The fact is that none of the colleagues with whom Eichmann tried to compare himself during his trial had ever reached his level of prominence, either in the literature up until 1960 or in the public eye during the Nazi period, whether among perpetrators or victims. In magazines that were riddled with Eichmann’s name, you would search in vain for the names of Rademacher, Thadden, Wisliceny, Brunner, or even Six, and his colleagues weren’t mentioned in the Nuremberg judgment either. In 1951, when the State of Israel formulated its claim for reparations from Germany before the whole world, it named only five perpetrators in the original document. Eichmann was one of them,42 and none of the newspapers that reported it asked why.
3
Detested Anonymity
He was probably bored to death.
—Hannah Arendt, on Eichmann in his North German hideout
At first glance, there was nothing on the Lüneberg Heath to serve as a reminder of a glittering SS career. The lifestyles of Otto Heninger and Adolf Eichmann could hardly have been more different. Instead of a uniform and gleaming boots, an office and an orderly, he was left with a secondhand Wehrmacht coat and a hut in the forest. No plenipotentiary powers, no carte blanche, no trips in his own official car around half of Europe, no new ways to exterminate the “enemy.” In the space of a few months, Eichmann’s existence had become entirely unremarkable—you might even call it tranquil. As a prisoner of war and a fugitive, his life had been in danger, and all his energy was focused on survival. Now, the peace of the forest, his plentiful rations,1 and an unchanging daily routine provided a certain security and an opportunity for reflection.
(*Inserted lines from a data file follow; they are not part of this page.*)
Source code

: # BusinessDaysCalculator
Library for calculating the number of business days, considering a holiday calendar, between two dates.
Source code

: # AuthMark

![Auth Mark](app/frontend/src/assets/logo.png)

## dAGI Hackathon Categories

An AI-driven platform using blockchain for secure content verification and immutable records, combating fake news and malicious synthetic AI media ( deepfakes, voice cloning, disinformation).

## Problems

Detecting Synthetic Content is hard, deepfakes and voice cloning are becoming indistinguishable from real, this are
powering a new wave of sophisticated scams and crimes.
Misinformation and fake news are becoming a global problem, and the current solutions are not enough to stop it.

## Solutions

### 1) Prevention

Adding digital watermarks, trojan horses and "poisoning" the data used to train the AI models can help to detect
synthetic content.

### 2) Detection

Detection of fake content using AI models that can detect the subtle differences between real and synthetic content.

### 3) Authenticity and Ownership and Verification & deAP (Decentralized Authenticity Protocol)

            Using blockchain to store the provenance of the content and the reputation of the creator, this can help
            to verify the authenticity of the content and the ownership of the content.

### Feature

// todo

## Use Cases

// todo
In Argentina, Eichmann claimed: “In the year 1946 I made a first attempt to set my recollections down in writing, using the figures which at that time were quite freshly lodged in my memory.”2 Considering his circumstances and the timing of his later bouts of writing, this wasn’t out of character. Still, it’s impossible to imagine this activity as particularly contemplative: Eichmann might have lost his desk, but he had lost none of his attitude. His writing was not an attempt to comprehend his own actions; it arose from the fact that people were condemning the crimes he felt to be his life’s work. Eichmann wasn’t going in search of the truth; he was looking for a plausible justification of his actions in case the worst should happen.
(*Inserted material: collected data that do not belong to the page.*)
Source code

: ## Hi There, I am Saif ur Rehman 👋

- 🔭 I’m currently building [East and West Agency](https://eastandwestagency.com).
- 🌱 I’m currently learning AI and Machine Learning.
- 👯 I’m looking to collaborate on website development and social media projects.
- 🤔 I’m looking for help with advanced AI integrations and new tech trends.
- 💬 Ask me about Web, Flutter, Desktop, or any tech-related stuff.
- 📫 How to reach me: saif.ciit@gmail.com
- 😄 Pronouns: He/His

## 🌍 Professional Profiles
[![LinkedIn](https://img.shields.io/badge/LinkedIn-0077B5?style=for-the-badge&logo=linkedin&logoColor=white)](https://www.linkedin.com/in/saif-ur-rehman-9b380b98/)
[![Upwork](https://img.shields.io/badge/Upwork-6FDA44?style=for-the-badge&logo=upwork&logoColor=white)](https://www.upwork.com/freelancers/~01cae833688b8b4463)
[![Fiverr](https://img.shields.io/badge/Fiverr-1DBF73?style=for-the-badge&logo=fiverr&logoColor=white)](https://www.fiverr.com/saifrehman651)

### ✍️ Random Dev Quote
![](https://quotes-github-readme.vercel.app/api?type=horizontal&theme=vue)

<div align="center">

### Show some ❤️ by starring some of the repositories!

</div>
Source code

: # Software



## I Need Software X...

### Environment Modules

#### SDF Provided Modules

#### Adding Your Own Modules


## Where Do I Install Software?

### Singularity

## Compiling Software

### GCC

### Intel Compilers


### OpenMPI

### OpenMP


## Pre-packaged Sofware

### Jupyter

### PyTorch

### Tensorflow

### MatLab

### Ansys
He must have started formulating this view of his incredible career—a story that would exonerate him as far as possible—when he was still a prisoner of war, constantly threatened with interrogations. News of the numerous cases against his superiors and colleagues made him consider how he would look to a tribunal, be it as witness or as defendant. Eichmann had played the role of interrogator often enough to know that he wouldn’t get away with an outright lie. But the truth was too monstrous to be mitigated. Eichmann might have agreed with the commandant of Auschwitz that the murder of millions of Jews was nothing more than the “battles” that “the next generation will no longer have to fight.”3 But he was intelligent enough to know that most other people wouldn’t see it that way. They were busy trying to forget or repress who and what they had spent the previous twelve years following—but for dedicated National Socialists who were wanted for crimes against humanity, the war was by no means over.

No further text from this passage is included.